1. (5) Would excluding variables that should belong to the model produce unbiased OLS estimators?
2. (10) If including an irrelevant variable still implies that the OLS estimators are unbiased, then why don't we just include as many variables as we can?
3. (25) Suppose I am interested in modeling how wages are determined. My model of interest is
log(wage) = β0 + β1educ + u, (1)
where wage is the hourly wage earned and educ is total years of education a worker has.
(a) Why do we expect β1 > 0?
(b) Should years of experience working be included in a model of wage determination (why or why not)?
(c) If years of experience working is excluded from my model, what is the likely affect on the bias of the OLS estimator of β1?
(d) Interpret β1 in the above model.
(e) If I inform you that years of education and years of work experience are correlated, does that mean that years of work experience should not be included in the model to eliminate collinearity (why or why not)?
(f) My estimated regression is
logdwageˆ = 0.284 + 0.073 · educ. (2)
Interpret the coefficient on educ from my estimated regression.
(g) R2 = 0.304 in this model.
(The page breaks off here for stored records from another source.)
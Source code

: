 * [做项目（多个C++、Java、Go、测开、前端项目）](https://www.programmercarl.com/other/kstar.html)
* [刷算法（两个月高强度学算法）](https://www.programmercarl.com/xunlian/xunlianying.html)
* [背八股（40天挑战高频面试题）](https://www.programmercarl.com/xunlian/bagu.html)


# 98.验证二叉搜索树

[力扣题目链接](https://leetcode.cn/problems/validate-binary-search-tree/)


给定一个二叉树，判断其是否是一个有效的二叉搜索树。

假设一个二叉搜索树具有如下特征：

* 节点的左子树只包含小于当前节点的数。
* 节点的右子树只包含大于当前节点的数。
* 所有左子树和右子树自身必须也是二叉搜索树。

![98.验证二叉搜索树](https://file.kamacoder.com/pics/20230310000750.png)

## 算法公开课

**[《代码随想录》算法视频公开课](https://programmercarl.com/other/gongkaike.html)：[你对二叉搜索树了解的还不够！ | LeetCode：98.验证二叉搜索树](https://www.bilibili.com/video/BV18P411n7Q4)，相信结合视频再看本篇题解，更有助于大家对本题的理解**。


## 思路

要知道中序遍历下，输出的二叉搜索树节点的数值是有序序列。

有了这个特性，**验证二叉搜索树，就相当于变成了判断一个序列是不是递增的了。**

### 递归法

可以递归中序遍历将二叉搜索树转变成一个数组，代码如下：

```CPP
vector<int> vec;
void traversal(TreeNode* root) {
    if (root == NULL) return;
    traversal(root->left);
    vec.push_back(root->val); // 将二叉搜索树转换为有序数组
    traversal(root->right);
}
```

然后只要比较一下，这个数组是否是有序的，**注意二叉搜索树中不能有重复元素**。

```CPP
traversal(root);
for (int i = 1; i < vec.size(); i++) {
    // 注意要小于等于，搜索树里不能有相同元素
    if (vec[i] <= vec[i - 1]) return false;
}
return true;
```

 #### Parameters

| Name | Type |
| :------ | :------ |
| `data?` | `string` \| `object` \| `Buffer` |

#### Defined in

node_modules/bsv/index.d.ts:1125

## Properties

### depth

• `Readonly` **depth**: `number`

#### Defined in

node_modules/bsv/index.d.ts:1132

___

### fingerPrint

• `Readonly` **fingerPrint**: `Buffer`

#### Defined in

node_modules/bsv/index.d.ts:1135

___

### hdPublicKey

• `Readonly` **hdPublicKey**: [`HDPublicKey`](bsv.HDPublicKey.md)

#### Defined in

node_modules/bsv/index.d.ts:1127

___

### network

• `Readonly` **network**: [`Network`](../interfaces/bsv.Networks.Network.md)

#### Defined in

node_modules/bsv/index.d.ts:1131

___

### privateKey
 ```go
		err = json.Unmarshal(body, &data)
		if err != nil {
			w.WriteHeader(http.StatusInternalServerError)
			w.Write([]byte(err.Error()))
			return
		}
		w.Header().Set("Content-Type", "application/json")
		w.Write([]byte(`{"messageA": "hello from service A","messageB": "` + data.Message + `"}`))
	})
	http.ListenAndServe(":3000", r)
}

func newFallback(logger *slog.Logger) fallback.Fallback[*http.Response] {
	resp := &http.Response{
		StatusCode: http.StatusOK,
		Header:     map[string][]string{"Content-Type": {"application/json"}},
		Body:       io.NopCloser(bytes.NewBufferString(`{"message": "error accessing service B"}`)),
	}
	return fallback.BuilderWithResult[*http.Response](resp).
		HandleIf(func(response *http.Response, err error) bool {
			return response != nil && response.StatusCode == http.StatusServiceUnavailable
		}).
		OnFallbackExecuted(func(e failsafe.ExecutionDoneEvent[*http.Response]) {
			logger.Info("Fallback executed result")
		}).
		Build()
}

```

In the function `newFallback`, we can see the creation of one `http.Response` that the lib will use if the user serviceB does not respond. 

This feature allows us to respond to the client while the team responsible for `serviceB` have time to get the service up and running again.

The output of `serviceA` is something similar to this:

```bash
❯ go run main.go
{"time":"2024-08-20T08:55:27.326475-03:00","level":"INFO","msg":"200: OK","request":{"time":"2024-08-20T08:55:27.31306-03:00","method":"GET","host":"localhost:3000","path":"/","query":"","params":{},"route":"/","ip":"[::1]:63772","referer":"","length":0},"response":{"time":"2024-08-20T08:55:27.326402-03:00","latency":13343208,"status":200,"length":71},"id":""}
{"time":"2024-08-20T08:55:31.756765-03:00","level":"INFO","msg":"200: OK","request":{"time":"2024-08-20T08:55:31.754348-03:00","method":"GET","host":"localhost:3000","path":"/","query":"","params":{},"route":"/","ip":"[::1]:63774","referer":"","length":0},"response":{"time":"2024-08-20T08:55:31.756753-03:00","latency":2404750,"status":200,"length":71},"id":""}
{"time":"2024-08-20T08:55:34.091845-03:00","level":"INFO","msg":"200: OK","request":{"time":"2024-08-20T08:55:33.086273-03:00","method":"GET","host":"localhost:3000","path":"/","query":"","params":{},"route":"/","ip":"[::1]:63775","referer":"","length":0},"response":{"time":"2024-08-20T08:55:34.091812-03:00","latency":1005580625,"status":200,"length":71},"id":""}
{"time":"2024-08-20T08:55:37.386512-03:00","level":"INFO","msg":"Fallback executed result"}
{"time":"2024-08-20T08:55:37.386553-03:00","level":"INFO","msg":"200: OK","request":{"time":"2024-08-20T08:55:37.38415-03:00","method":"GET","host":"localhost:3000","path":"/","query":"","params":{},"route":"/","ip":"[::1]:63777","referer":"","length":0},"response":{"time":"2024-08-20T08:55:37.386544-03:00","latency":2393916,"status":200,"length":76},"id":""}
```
What does this mean?
(h) Would R2 decrease if I added years of experience as a regressor in my model?
(i) Would R2 decrease if I added the individuals height as a regressor in my model?(j) How would your interpretation of β1 change if you used log(educ) as a regressor instead of educ?
4. (60) Use the Boston dataset in the MASS package in R to answer the following questions. You may type? Boston in R to get complete definitions of the variables. The following model describes the median housing price (medv) across communities in the metro Boston area in terms of the amount of pollution (nox for nitrous oxide concentration) and the average number of rooms in a house in the community (rm):
log(medv) = β0 + β1 log(nox) + β2rm + ε. (3)
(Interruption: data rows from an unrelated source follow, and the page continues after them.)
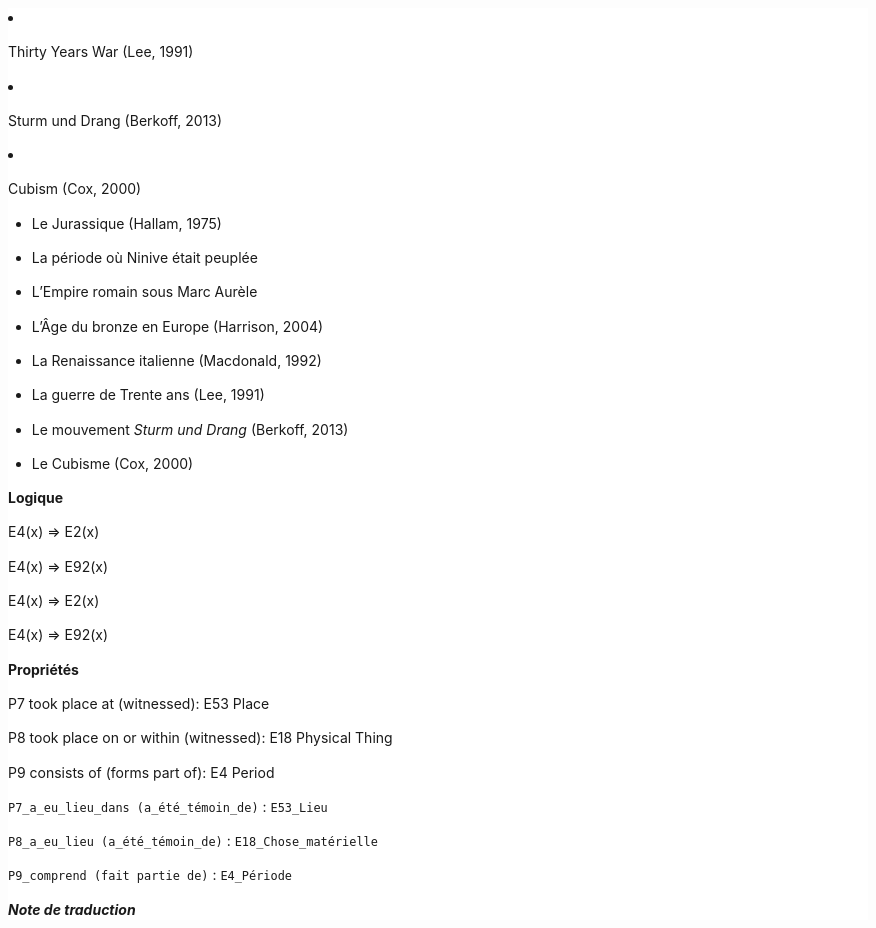 <li><p>Thirty Years War (Lee, 1991)</p>
</li>
<li><p>Sturm und Drang (Berkoff, 2013)</p>
</li>
<li><p>Cubism (Cox, 2000)</p>
</li>
</ul>
</td>
<td>
<ul>
<li><p>Le Jurassique (Hallam, 1975)</p>
</li>
<li><p>La période où Ninive était peuplée</p>
</li>
<li><p>L’Empire romain sous Marc Aurèle</p>
</li>
<li><p>L’Âge du bronze en Europe (Harrison, 2004)</p>
</li>
<li><p>La Renaissance italienne (Macdonald, 1992)</p>
</li>
<li><p>La guerre de Trente ans (Lee, 1991)</p>
</li>
<li><p>Le mouvement <em>Sturm und Drang</em> (Berkoff, 2013)</p>
</li>
<li><p>Le Cubisme (Cox, 2000)</p>
</li>
</ul>
</td>
</tr>
<tr>
<td><strong>Logique</strong></td>
<td class="en">
<p>E4(x) ⇒ E2(x)</p>
<p>E4(x) ⇒ E92(x)</p>
</td>
<td>
<p>E4(x) ⇒ E2(x)</p>
<p>E4(x) ⇒ E92(x)</p>
</td>
</tr>
<tr>
<td><strong>Propriétés</strong></td>
<td class="en">
<p>P7 took place at (witnessed): E53 Place</p>
<p>P8 took place on or within (witnessed): E18 Physical Thing</p>
<p>P9 consists of (forms part of): E4 Period</p>
</td>
<td>
<p><code class="language-plaintext highlighter-rouge">P7_a_eu_lieu_dans (a_été_témoin_de)</code> : <code class="language-plaintext highlighter-rouge">E53_Lieu</code></p>
<p><code class="language-plaintext highlighter-rouge">P8_a_eu_lieu (a_été_témoin_de)</code> :  <code class="language-plaintext highlighter-rouge">E18_Chose_matérielle</code></p>
<p><code class="language-plaintext highlighter-rouge">P9_comprend (fait partie de)</code> : <code class="language-plaintext highlighter-rouge">E4_Période</code></p>
</td>
</tr>
<tr>
<td><strong><em>Note de traduction</em></strong></td>
<td colspan="2">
(a) What are the expected signs of β1 and β2 in this model?
(b) What is the interpretation of β1?
(c) What is the interpretation of β2?
(d) Estimate this model and report your coefficient estimates for the three parameters in this model along with R2 and the corresponding standard errors.
(e) Interpret R2
(f) Are you concerned that collinearity is present in this setting?
(g) Why would nox and rooms be negatively correlated?
(h) Would estimating your model of housing prices omitting rooms yield an upward or downward bias in βˆ1 if rooms and nox were negatively correlated, why?
(i) Estimate your model excluding rooms and report your coefficient estimates for the two parameters along with R2 and the corresponding standard errors.
(j) Is your estimate of β1 in the univariate model closer to the truth than in the multiple regressor model you estimated earlier?
(k) What do you make of the vast decrease in R2 when you estimate the univariate model?
(l) Is it possible to include rm2 in model (3)? If yes, why is it useful?